Supreme Court of the United States.

Ed Brown v. Mississippi 

Decided Feb. 17, 1936 – 297 U.S. 278

 

Mr. Chief Justice HUGHES delivered the opinion of the [unanimous] Court.

The question in this case is whether convictions, which rest solely upon confessions shown to have been extorted by officers of the state by brutality and violence, are consistent with the due process of law required by the Fourteenth Amendment of the Constitution of the United States.

Petitioners were indicted for the murder of one Raymond Stewart, whose death occurred on March 30, 1934. They were indicted on April 4, 1934, and were then arraigned and pleaded not guilty. Counsel were appointed by the court to defend them. Trial was begun the next morning and was concluded on the following day, when they were found guilty and sentenced to death.

Aside from the confessions, there was no evidence sufficient to warrant the submission of the case to the jury. After a preliminary inquiry, testimony as to the confessions was received over the objection of defendants’ counsel. Defendants then testified that the confessions were false and had been procured by physical torture. 

[D]efendants filed in the Supreme Court a “suggestion of error” explicitly challenging the proceedings of the trial, in the use of the confessions and with respect to the alleged denial of representation by counsel, as violating the due process clause of the Fourteenth Amendment of the Constitution of the United States. The state court entertained the suggestion of error, considered the federal question, and decided it against defendants’ contentions.

The grounds of the decision were (1) that immunity from self-incrimination is not essential to due process of law; and (2) that the failure of the trial court to exclude the confessions after the introduction of evidence showing their incompetency, in the absence of a request for such exclusion, did not deprive the defendants of life or liberty without due process of law; and that even if the trial court had erroneously overruled a motion to exclude the confessions, the ruling would have been mere error reversible on appeal, but not a violation of constitution right.

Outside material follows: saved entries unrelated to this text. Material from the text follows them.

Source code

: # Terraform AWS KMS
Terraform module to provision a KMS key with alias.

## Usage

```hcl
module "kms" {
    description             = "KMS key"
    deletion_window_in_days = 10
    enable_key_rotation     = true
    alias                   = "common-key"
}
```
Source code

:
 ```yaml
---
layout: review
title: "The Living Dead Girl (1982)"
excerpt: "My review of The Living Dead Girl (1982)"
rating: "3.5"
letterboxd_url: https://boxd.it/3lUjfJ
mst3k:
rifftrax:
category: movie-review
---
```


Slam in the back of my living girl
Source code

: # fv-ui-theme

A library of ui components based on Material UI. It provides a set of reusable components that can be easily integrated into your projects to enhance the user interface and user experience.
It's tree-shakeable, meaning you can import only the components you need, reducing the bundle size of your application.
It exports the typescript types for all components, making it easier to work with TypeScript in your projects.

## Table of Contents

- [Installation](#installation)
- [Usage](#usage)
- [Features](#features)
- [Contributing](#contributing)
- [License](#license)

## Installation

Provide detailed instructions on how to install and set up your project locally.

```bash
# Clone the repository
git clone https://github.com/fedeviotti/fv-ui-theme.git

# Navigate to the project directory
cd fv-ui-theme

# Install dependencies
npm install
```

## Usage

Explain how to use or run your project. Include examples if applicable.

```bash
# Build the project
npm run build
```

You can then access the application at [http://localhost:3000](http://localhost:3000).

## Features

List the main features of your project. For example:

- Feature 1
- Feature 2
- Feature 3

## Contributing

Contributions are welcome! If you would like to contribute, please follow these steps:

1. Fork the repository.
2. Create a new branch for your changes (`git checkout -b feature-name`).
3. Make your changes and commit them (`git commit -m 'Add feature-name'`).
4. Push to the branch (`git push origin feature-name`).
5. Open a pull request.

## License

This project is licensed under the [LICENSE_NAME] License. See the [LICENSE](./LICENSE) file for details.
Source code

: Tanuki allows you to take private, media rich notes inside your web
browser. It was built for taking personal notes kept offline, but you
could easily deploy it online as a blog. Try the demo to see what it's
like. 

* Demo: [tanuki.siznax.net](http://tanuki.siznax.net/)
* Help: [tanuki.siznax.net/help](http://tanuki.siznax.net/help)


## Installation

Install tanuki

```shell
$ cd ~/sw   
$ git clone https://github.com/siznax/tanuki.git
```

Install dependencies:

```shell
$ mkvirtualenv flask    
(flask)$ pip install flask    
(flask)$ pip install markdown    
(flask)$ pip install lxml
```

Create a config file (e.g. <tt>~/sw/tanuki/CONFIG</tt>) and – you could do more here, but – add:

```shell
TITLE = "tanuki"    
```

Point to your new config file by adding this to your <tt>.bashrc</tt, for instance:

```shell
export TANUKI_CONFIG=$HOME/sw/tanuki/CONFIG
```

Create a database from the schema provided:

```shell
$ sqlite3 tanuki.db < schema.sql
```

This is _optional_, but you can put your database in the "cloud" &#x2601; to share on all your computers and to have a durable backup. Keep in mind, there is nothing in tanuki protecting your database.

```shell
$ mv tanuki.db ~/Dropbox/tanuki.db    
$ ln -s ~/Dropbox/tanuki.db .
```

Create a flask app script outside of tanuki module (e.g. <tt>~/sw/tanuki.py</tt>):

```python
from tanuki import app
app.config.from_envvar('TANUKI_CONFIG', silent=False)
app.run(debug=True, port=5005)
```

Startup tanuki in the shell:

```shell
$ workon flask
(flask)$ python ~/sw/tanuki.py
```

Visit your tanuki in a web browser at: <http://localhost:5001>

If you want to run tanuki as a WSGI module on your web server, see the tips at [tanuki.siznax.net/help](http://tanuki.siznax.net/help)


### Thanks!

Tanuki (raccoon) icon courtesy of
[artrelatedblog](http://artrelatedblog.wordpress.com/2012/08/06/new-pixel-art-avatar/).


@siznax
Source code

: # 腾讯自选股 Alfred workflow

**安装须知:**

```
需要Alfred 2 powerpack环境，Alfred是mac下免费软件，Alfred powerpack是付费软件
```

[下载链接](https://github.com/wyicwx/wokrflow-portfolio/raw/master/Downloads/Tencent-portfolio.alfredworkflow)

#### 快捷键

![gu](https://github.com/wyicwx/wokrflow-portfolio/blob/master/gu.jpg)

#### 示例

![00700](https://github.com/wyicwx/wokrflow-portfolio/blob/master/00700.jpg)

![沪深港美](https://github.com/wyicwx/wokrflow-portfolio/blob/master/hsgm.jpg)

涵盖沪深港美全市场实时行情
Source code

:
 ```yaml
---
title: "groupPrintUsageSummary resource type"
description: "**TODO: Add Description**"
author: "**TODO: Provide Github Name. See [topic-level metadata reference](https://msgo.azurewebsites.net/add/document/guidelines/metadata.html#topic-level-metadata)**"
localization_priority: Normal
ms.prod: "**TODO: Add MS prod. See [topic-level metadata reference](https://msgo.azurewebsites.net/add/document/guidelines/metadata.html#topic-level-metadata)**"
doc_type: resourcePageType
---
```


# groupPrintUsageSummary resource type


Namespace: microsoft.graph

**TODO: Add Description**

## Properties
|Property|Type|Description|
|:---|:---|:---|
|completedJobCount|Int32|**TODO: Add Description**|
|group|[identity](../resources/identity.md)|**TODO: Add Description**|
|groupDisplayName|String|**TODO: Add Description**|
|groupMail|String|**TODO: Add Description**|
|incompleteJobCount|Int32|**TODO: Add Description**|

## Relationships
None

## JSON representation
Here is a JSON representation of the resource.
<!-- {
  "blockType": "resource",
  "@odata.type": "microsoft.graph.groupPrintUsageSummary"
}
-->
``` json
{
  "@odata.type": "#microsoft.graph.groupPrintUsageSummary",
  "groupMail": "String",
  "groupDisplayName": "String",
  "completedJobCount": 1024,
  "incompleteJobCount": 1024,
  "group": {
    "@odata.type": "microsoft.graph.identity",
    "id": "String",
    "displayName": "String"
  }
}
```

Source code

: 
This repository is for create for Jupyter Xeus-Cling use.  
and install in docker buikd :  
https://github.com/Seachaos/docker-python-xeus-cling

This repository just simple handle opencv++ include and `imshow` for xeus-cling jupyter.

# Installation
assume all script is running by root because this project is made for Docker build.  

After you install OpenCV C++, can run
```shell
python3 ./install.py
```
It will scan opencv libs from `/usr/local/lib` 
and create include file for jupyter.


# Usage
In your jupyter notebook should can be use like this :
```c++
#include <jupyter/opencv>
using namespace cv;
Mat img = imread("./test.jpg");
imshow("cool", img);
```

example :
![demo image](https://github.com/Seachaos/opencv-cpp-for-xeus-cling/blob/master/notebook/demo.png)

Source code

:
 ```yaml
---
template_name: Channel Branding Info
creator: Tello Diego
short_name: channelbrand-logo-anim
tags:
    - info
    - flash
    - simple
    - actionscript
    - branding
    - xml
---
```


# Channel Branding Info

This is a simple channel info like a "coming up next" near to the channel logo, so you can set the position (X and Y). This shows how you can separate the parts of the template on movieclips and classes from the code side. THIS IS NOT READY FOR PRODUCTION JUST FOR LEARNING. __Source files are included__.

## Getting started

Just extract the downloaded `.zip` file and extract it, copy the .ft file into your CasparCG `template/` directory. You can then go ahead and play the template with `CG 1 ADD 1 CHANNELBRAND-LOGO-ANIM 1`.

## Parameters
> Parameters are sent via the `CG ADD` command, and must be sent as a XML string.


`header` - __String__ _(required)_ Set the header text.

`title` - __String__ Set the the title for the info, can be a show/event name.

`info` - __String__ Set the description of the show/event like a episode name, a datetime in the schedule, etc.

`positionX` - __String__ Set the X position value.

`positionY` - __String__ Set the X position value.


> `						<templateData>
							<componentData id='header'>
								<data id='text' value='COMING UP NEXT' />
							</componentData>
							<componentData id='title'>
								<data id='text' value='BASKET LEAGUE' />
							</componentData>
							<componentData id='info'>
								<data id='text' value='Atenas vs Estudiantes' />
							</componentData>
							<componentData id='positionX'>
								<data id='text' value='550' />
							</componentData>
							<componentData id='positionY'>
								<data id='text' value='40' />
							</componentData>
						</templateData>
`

The state court said: “After the state closed its case on the merits, the appellants, for the first time, introduced evidence from which it appears that the confessions were not made voluntarily but were coerced.” There is no dispute as to the facts upon this point. It is sufficient to say that in pertinent respects the transcript reads more like pages torn from some medieval account than a record made within the confines of a modern civilization which aspires to an enlightened constitutional government.

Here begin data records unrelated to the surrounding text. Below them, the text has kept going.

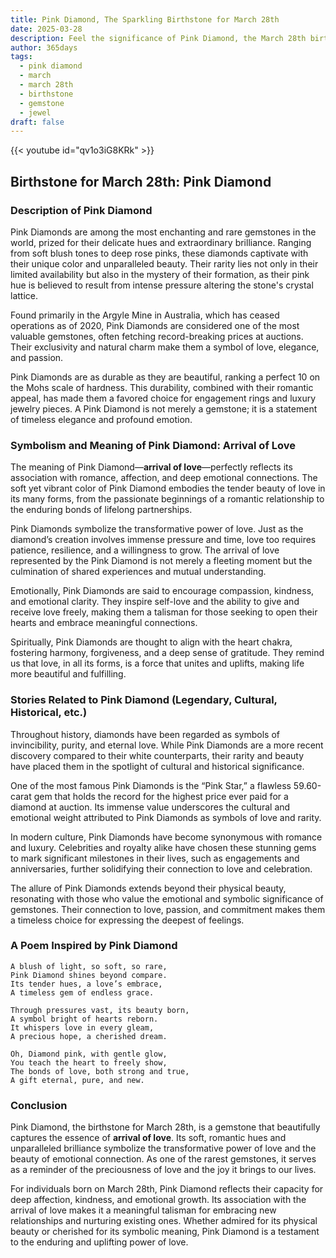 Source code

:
 ```yaml
---
title: Pink Diamond, The Sparkling Birthstone for March 28th
date: 2025-03-28
description: Feel the significance of Pink Diamond, the March 28th birthstone symbolizing Arrival of love. Let its beauty and meaning brighten your day.
author: 365days
tags:
  - pink diamond
  - march
  - march 28th
  - birthstone
  - gemstone
  - jewel
draft: false
---
```


{{< youtube id="qv1o3iG8KRk" >}}

## Birthstone for March 28th: Pink Diamond

### Description of Pink Diamond

Pink Diamonds are among the most enchanting and rare gemstones in the world, prized for their delicate hues and extraordinary brilliance. Ranging from soft blush tones to deep rose pinks, these diamonds captivate with their unique color and unparalleled beauty. Their rarity lies not only in their limited availability but also in the mystery of their formation, as their pink hue is believed to result from intense pressure altering the stone's crystal lattice.

Found primarily in the Argyle Mine in Australia, which has ceased operations as of 2020, Pink Diamonds are considered one of the most valuable gemstones, often fetching record-breaking prices at auctions. Their exclusivity and natural charm make them a symbol of love, elegance, and passion.

Pink Diamonds are as durable as they are beautiful, ranking a perfect 10 on the Mohs scale of hardness. This durability, combined with their romantic appeal, has made them a favored choice for engagement rings and luxury jewelry pieces. A Pink Diamond is not merely a gemstone; it is a statement of timeless elegance and profound emotion.

### Symbolism and Meaning of Pink Diamond: Arrival of Love

The meaning of Pink Diamond—**arrival of love**—perfectly reflects its association with romance, affection, and deep emotional connections. The soft yet vibrant color of Pink Diamond embodies the tender beauty of love in its many forms, from the passionate beginnings of a romantic relationship to the enduring bonds of lifelong partnerships.

Pink Diamonds symbolize the transformative power of love. Just as the diamond’s creation involves immense pressure and time, love too requires patience, resilience, and a willingness to grow. The arrival of love represented by the Pink Diamond is not merely a fleeting moment but the culmination of shared experiences and mutual understanding.

Emotionally, Pink Diamonds are said to encourage compassion, kindness, and emotional clarity. They inspire self-love and the ability to give and receive love freely, making them a talisman for those seeking to open their hearts and embrace meaningful connections.

Spiritually, Pink Diamonds are thought to align with the heart chakra, fostering harmony, forgiveness, and a deep sense of gratitude. They remind us that love, in all its forms, is a force that unites and uplifts, making life more beautiful and fulfilling.

### Stories Related to Pink Diamond (Legendary, Cultural, Historical, etc.)

Throughout history, diamonds have been regarded as symbols of invincibility, purity, and eternal love. While Pink Diamonds are a more recent discovery compared to their white counterparts, their rarity and beauty have placed them in the spotlight of cultural and historical significance.

One of the most famous Pink Diamonds is the “Pink Star,” a flawless 59.60-carat gem that holds the record for the highest price ever paid for a diamond at auction. Its immense value underscores the cultural and emotional weight attributed to Pink Diamonds as symbols of love and rarity.

In modern culture, Pink Diamonds have become synonymous with romance and luxury. Celebrities and royalty alike have chosen these stunning gems to mark significant milestones in their lives, such as engagements and anniversaries, further solidifying their connection to love and celebration.

The allure of Pink Diamonds extends beyond their physical beauty, resonating with those who value the emotional and symbolic significance of gemstones. Their connection to love, passion, and commitment makes them a timeless choice for expressing the deepest of feelings.

### A Poem Inspired by Pink Diamond

```
A blush of light, so soft, so rare,  
Pink Diamond shines beyond compare.  
Its tender hues, a love’s embrace,  
A timeless gem of endless grace.  

Through pressures vast, its beauty born,  
A symbol bright of hearts reborn.  
It whispers love in every gleam,  
A precious hope, a cherished dream.  

Oh, Diamond pink, with gentle glow,  
You teach the heart to freely show,  
The bonds of love, both strong and true,  
A gift eternal, pure, and new.  
```

### Conclusion

Pink Diamond, the birthstone for March 28th, is a gemstone that beautifully captures the essence of **arrival of love**. Its soft, romantic hues and unparalleled brilliance symbolize the transformative power of love and the beauty of emotional connection. As one of the rarest gemstones, it serves as a reminder of the preciousness of love and the joy it brings to our lives.

For individuals born on March 28th, Pink Diamond reflects their capacity for deep affection, kindness, and emotional growth. Its association with the arrival of love makes it a meaningful talisman for embracing new relationships and nurturing existing ones. Whether admired for its physical beauty or cherished for its symbolic meaning, Pink Diamond is a testament to the enduring and uplifting power of love. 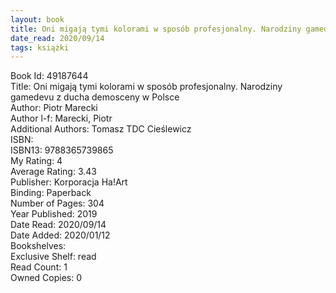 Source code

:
 ```yaml
---
layout: book
title: Oni migają tymi kolorami w sposób profesjonalny. Narodziny gamedevu z ducha demosceny w Polsce
date_read: 2020/09/14
tags: książki
---
```


Book Id: 49187644<br />
Title: Oni migają tymi kolorami w sposób profesjonalny. Narodziny gamedevu z ducha demosceny w Polsce<br />
Author: Piotr Marecki<br />
Author l-f: Marecki, Piotr<br />
Additional Authors: Tomasz TDC Cieślewicz<br />
ISBN: <br />
ISBN13: 9788365739865<br />
My Rating: 4<br />
Average Rating: 3.43<br />
Publisher: Korporacja Ha!Art<br />
Binding: Paperback<br />
Number of Pages: 304<br />
Year Published: 2019<br />
Date Read: 2020/09/14<br />
Date Added: 2020/01/12<br />
Bookshelves: <br />
Exclusive Shelf: read<br />
Read Count: 1<br />
Owned Copies: 0<br />


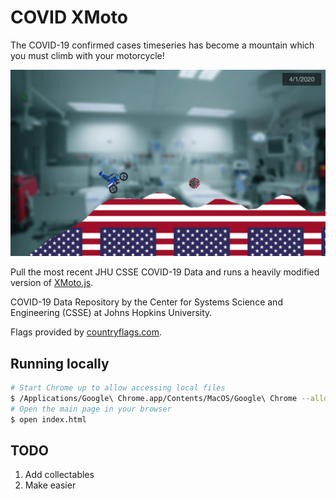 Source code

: # COVID XMoto

The COVID-19 confirmed cases timeseries has become a mountain which you must climb with your motorcycle!

![Example screenshot](/example/example_1.png)

Pull the most recent JHU CSSE COVID-19 Data and runs a heavily modified version of [XMoto.js](https://github.com/MichaelHoste/xmoto.js).

COVID-19 Data Repository by the Center for Systems Science and Engineering (CSSE) at Johns Hopkins University.

Flags provided by [countryflags.com](https://www.countryflags.com/).

## Running locally

```bash
# Start Chrome up to allow accessing local files
$ /Applications/Google\ Chrome.app/Contents/MacOS/Google\ Chrome --allow-file-access-from-files
# Open the main page in your browser
$ open index.html
```

## TODO

1. Add collectables
2. Make easier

[The Court then quoted portions of the state court dissent:]

“[T]he solemn farce of hearing the free and voluntary confessions was gone through with, and these two sheriffs and one other person then present were the three witnesses used in court to establish the so-called confessions, which were received by the court and admitted in evidence over the objections of the defendants duly entered of record as each of the said three witnesses delivered their alleged testimony. There was thus enough before the court when these confessions were first offered to make known to the court that they were not, beyond all reasonable doubt, free and voluntary; and the failure of the court then to exclude the confessions is sufficient to reverse the judgment, under every rule of procedure that has heretofore been prescribed, and hence it was not necessary subsequently to renew the objections by motion or otherwise.”

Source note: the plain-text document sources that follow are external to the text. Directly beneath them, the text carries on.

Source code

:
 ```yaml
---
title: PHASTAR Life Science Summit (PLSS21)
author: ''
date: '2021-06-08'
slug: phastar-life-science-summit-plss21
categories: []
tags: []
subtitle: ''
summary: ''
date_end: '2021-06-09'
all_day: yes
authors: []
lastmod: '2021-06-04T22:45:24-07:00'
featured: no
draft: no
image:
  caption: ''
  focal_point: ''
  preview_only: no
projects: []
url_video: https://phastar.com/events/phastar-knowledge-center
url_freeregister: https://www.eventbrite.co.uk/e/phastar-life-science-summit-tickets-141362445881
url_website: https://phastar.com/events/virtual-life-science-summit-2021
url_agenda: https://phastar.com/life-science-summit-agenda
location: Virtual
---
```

“The defendants were brought to the courthouse … and the so-called trial was opened, and was concluded on the next day, … and resulted in a pretended conviction with death sentences. The evidence upon which the conviction was obtained was the so-called confessions. Without this evidence, a peremptory instruction to find for the defendants would have been inescapable.”

[T]he trial [] is a mere pretense where the state authorities have contrived a conviction resting solely upon confessions obtained by violence. The due process clause requires “that state action, whether through one agency or another, shall be consistent with the fundamental principles of liberty and justice which lie at the base of all our civil and political institutions.” It would be difficult to conceive of methods more revolting to the sense of justice than those taken to procure the confessions of these petitioners, and the use of the confessions thus obtained as the basis for conviction and sentence was a clear denial of due process.

In the instant case, the trial court was fully advised by the undisputed evidence of the way in which the confessions had been procured. The trial court knew that there was no other evidence upon which conviction and sentence could be based. Yet it proceeded to permit conviction and to pronounce sentence. The conviction and sentence were void for want of the essential elements of due process, and the proceeding thus vitiated could be challenged in any appropriate manner. It was challenged before the Supreme Court of the State by the express invocation of the Fourteenth Amendment. That court entertained the challenge, considered the federal question thus presented, but declined to enforce petitioners’ constitutional right. The court thus denied a federal right fully established and specially set up and claimed, and the judgment must be reversed.

* * *

The Court has stated that “when a confession challenged as involuntary is sought to be used against a criminal defendant at his trial … the prosecution must prove at least by a preponderance of the evidence that the confession was voluntary.” Lego v. Twomey, 404 U.S. 477, 489 (1972); see also Bram v. United States, 168 U.S. 532, 555 (1897) (recalling with approval English precedent to the effect “that it was the duty of the prosecutor to satisfy the trial judge that the confession had not been obtained by improper means, and that, where it was impossible to collect from the proof whether such was the case or not, the confession ought not to be received”).

Unfortunately, while the facts in Brown v. Mississippi are horrific, it was not the only case in which the Court found it necessary to reverse a conviction based upon an involuntary confession. Indeed, in reciting the facts of the next case, the Court referred to “the usual pattern” of testimony concerning the treatment of a suspect.

Coercive interrogations were by no means limited to the American South. Further, to find that a confession was not voluntary, the Court does not require evidence of physical mistreatment of a suspect.  Continuous interrogation that does not permit the suspect to eat or sleep, or implied threats can also make a confession considered to be not voluntary.

Notes, Comments, and Questions 

For a case in which coercive conduct was alleged but the Court nonetheless affirmed a conviction, students should see Lisbena v. California, 314 U.S. 219 (1941). In a dissent joined by Justice Douglas, Justice Black wrote, “The testimony of the officers to whom the confession was given is enough, standing alone, to convince me that it could not have been free and voluntary.” In particular, the dissent noted that “an investigator, ‘slapped’ the defendant whose left ear was thereafter red and swollen” and that squads of questioners took turns interviewing the defendant, in a manner similar to other cases we have seen. The majority, however, deferred to state court findings “as concerns the petitioner’s claims of physical violence, threats or implied promises of leniency.” Despite referring to “the violations of law involved in the treatment of the petitioner,” the Court declined to find a Due Process violation. Instead, it called the case “close to the line” and held that the defendant “exhibited a self-possession, a coolness, and an acumen throughout his questioning, and at his trial, which negatives the view that he had so lost his freedom of action that the statements made were not his but were the result of the deprivation of his free choice to admit, to deny, or to refuse to answer.”

These days, a promise of lenient treatment does not automatically render the ensuing confession involuntary. Instead, it is a factor to consider as part of the “totality-of-the-circumstances” test the Court applies to Due Process claims.

In part because the Court found it difficult to regulate interrogations effectively using only the Due Process Clauses, the Justices were inspired to create the Miranda Rule, which imposes additional requirements on police. We turn to Miranda in our next chapter.